Patricia Van Pelt Watkins’ Gritty and Inspiring Life Story
Mayoral candidate Patricia Watkins has seen her share of tough times—she spent her formative years at Cabrini-Green, she was addicted to drugs at one point, and her daughter died in a plane crash at 17.
The 53-year-old community organizer who founded Target Area Development Corp., a “grassroots social justice organization,” has been in the mayor’s race from the start. But the first-time candidate has polled as low as one percent, and has been stuck at the also-ran level—not invited to any of the debates, including tonight’s City Club/Chicago Tribune debate. The media—with the exception of Sun-Times columnists Mary Mitchell and Laura Washington—have largely ignored her.
She was suddenly in demand this week as news broke that the Appellate Court had ruled Rahm Emanuel ineligible to run. If the Illinois Supreme Court reverses that decision, as I predict it will, Dr. Watson—the high-school dropout-turned-drill-press-operator earned her PhD in 2009 from Capella University, an online, for-profit institution—will likely lapse back into obscurity. But for the moment, her prospects have brightened.
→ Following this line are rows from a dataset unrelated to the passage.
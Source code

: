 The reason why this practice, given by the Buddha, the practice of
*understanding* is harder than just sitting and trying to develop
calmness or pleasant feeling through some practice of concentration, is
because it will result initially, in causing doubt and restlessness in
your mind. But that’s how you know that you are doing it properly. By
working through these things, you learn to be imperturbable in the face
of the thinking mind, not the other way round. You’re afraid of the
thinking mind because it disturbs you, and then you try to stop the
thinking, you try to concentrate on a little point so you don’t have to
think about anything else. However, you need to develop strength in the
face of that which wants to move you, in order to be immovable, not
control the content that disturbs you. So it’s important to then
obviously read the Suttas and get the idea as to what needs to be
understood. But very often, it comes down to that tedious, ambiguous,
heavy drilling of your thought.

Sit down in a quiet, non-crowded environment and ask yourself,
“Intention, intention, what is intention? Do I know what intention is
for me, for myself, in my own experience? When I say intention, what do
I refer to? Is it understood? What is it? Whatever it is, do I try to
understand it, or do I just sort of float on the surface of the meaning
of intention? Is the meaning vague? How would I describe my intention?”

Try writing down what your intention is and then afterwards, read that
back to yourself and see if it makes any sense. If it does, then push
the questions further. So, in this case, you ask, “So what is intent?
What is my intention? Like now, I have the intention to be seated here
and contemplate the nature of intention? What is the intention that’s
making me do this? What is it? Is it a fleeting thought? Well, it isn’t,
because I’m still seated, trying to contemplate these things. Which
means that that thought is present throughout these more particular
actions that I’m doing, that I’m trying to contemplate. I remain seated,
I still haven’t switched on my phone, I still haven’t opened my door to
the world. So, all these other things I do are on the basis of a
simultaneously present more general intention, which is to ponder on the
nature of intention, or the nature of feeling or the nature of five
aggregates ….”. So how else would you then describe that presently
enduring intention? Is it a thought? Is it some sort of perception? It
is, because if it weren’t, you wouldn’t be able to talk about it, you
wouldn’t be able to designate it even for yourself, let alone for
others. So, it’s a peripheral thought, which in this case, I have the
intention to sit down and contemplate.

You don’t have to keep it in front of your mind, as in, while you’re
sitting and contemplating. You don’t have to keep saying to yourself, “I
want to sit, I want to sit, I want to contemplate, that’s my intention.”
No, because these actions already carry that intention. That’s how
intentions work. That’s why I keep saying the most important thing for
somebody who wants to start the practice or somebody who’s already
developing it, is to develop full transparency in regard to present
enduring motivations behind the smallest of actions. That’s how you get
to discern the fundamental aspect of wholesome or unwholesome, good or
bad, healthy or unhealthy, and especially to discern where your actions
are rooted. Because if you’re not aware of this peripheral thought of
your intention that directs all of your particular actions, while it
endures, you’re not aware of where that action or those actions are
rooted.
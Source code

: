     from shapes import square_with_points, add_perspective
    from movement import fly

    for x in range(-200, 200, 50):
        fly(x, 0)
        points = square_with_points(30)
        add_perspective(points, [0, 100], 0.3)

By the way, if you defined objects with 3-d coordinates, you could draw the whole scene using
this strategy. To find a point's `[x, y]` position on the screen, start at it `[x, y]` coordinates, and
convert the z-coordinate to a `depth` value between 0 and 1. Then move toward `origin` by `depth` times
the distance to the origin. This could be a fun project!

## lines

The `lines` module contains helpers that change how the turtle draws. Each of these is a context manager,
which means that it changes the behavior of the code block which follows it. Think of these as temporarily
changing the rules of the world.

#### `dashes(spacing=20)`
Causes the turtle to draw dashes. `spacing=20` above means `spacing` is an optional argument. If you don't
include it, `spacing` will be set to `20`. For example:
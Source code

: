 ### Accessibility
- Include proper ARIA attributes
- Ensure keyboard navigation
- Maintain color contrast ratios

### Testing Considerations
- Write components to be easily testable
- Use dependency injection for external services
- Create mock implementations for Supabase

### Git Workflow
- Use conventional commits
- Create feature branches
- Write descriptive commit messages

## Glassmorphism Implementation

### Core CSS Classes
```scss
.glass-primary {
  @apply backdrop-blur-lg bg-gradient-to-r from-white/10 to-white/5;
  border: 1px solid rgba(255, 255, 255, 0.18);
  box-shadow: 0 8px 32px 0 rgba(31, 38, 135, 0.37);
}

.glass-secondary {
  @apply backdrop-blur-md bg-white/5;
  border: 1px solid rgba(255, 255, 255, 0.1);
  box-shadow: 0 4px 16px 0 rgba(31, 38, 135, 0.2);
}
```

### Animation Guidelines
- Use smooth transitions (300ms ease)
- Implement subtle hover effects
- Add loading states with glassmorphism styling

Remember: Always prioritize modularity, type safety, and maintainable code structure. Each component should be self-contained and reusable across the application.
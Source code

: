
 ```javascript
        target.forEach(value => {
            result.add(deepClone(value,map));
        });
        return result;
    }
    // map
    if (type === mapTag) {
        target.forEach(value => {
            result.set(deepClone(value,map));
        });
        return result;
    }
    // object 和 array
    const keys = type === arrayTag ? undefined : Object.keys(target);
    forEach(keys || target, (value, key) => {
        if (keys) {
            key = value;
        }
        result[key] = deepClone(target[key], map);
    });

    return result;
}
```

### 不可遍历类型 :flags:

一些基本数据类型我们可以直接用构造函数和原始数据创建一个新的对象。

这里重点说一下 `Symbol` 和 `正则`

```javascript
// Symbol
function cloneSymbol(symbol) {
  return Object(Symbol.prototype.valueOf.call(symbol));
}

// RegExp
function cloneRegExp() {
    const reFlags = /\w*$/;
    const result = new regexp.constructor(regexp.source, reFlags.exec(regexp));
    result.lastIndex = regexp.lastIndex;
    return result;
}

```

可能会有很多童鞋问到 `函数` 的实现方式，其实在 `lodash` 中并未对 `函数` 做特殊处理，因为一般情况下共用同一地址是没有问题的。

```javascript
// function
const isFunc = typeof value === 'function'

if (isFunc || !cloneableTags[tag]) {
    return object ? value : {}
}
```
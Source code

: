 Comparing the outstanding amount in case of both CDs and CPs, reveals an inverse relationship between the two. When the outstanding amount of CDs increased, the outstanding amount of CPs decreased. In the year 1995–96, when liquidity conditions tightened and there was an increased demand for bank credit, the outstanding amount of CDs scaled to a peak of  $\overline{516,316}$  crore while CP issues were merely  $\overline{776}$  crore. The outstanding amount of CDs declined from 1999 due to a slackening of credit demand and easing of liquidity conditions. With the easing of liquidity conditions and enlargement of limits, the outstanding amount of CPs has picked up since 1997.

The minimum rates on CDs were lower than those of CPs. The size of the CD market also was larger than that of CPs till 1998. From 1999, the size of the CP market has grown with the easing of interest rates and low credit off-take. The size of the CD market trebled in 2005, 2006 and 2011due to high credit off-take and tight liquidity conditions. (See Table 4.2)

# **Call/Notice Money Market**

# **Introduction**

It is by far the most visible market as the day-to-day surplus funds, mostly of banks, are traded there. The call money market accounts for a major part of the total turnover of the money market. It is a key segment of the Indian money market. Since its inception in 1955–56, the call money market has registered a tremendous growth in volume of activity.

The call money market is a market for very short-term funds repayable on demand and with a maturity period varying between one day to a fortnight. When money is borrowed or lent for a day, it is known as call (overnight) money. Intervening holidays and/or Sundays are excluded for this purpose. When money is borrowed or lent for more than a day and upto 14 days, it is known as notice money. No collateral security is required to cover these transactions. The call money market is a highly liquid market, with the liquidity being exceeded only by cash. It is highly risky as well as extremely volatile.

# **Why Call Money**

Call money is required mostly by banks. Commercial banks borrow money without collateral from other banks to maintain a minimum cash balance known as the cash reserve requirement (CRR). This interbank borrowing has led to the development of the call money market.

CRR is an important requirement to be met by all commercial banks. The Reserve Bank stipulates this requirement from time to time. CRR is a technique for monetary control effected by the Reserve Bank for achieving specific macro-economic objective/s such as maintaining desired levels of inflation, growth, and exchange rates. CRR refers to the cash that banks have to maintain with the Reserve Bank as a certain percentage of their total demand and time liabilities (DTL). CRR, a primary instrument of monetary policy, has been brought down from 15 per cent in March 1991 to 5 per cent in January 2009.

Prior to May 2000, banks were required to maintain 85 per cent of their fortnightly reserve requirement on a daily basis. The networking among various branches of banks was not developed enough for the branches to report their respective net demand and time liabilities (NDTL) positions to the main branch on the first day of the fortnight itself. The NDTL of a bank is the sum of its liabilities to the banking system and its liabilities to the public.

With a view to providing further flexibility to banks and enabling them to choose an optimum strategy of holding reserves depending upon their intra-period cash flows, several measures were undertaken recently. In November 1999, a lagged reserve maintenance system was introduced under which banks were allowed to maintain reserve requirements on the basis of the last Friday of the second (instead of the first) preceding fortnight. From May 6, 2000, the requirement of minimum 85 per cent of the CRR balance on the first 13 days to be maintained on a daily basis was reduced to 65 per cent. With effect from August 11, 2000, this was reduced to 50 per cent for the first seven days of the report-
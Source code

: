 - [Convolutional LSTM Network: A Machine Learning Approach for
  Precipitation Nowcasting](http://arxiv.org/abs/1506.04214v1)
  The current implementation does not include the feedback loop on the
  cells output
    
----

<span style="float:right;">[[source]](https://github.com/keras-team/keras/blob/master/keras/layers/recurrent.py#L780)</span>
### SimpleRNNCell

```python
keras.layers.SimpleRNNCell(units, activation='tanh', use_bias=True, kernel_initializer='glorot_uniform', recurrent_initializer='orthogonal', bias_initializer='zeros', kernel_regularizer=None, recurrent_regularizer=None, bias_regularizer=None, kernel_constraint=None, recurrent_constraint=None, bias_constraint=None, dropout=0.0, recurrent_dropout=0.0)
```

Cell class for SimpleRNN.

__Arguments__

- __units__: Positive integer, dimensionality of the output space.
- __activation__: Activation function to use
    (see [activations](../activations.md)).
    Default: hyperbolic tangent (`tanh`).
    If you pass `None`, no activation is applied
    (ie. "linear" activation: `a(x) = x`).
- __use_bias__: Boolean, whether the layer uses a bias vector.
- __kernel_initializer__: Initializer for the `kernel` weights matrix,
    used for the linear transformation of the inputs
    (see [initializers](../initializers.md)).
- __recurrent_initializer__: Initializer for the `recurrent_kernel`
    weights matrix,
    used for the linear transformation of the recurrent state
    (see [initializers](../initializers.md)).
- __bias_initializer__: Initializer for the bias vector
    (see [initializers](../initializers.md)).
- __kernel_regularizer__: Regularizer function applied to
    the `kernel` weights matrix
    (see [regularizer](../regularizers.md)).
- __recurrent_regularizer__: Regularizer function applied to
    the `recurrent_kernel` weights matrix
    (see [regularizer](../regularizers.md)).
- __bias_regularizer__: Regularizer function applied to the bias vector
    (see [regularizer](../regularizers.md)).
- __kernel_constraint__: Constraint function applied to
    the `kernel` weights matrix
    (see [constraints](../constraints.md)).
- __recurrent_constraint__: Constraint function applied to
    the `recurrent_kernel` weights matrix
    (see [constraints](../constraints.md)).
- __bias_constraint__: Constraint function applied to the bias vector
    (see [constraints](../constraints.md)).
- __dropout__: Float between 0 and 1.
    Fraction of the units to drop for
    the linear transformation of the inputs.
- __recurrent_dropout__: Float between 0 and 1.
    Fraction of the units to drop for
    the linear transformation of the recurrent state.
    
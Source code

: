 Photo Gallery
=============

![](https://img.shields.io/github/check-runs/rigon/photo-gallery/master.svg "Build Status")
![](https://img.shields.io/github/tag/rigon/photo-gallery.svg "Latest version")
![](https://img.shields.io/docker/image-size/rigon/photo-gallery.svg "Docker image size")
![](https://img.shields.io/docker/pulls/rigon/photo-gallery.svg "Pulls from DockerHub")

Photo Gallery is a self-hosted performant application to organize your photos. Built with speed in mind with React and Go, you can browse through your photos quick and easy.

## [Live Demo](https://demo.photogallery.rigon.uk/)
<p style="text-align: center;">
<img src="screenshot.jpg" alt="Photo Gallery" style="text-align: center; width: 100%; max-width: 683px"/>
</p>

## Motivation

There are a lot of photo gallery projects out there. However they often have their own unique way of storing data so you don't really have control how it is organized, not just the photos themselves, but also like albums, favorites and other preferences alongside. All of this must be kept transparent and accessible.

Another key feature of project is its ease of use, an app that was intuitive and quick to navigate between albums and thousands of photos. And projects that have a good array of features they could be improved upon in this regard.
Here, the highlights of our Tuesday conversation:
CF: Has anyone asked you to step aside so that you don’t dilute support that might go to Carol Moseley Braun and put her in the April 5th runoff?
PW: I have been approached several times by Carol Moseley Braun, face-to-face [at candidate forums]. She said she thought I had a bright future and that she thinks I should join her campaign.
CF: I heard you say on a radio show Saturday that you wouldn’t vote for Moseley Braun if she were the only name on the ballot. You called her “a failure” and “an embarrassment to me as a woman.”
PW: I think she’s been missing in action. I didn’t even know she still lived in Chicago. All the challenges we face in this city, and we haven’t heard anything from her.
CF: You have been boasting that you out-fundraised Moseley Braun—about half a million dollars to Braun’s $446,000. But $296,000 came from your pastor [Joseph Stanford, pastor of the Ambassadors For Christ Ministries], and there were some eyebrows raised about that, as well as the fact that you and Stanford live in the same house on West Washington Boulevard.
PW: It was from his pension. He took his pension and gave $300,000 of it to the campaign. [The house] is a 5,200-square-foot building. He’s an international pastor; he’s hardly at the house, and his wife is there and his two kids.
CF: Your circumstances growing up were difficult, and a world apart from the frontrunners in the race.
PW: My mom was a civil rights activist. My dad was a cab driver. He had been in a terrible car accident and couldn’t work, so my mom had to go to work. She had a sixth-grade education. She went back to school and got an elementary school diploma, a high-school diploma, and then a college degree. She was eventually promoted to director of respiratory care at Provident Hospital.
CF: You lived at Cabrini-Green from age 7 through 12 and then moved to the South Side after your mother established herself. Any thoughts on the demolition of that housing project?
PW: The way it was set up it was doomed from the start. If you take any building and you take off the front door and the back door and make a breezeway so people can walk straight through, everybody in the building will become prey to anything and anybody who happened to stop by. We [her four sisters and two brothers] didn’t realize it was violent because it was all we knew. We had a toilet that worked and finally running water in the sink. [Because the rent was subsidized] we had more food. I remember that distinctly—not having enough food before—but when I moved to Cabrini we had food on a regular basis.
CF: Mary Mitchell described you as a “reformed drug addict.” True?
PW: My mom worked in the daytime and went to school at night. Seven kids running around by themselves, having plenty of fun. I was using drugs, [at age] 11 or 12. When we moved to the South Side, kids had much more money, access to many other kinds of drugs, that’s when it became cocaine. When I was 19, I was addicted.
CF: How did you beat the addiction?
PW: I went into a church in Englewood and I made peace with God. I was 21. There was a preacher there that day and he said, “Anybody need anything from God, come up.” I said, “I’m a drug addict and I want to be free.” [The preacher] rolled his sleeves up and he showed me his arms where he had tracks, where he had cut his wrists and tried to kill himself and he said, “God delivered me, and today he’s going to deliver you.” When he prayed for me I fell out [of consciousness] and when I came to the habit was gone. I never had any cold turkey side effects. From that point, I began to try to find out how I could help other people try to be free from different types of monsters—not just drug addiction, but poverty and exclusion and isolation.
CF: What would you do if you were elected mayor? [for more details see her answers to theChicago Tribune editorial board questionnaire.
PW: Make Chicago the transportation center of the world. I would encourage organizing within communities so they can solve some of their own problems, and I would work to bring the murders down—in the first two years, bring down 20 percent using [programs such as] CeaseFire and Safe Passage. I would set up community councils to drive school reform; put an educator in the top spot and have an elected school board, which would include some members appointed by me. To expand small business, I would waive the fees for new entrepreneurs for two years.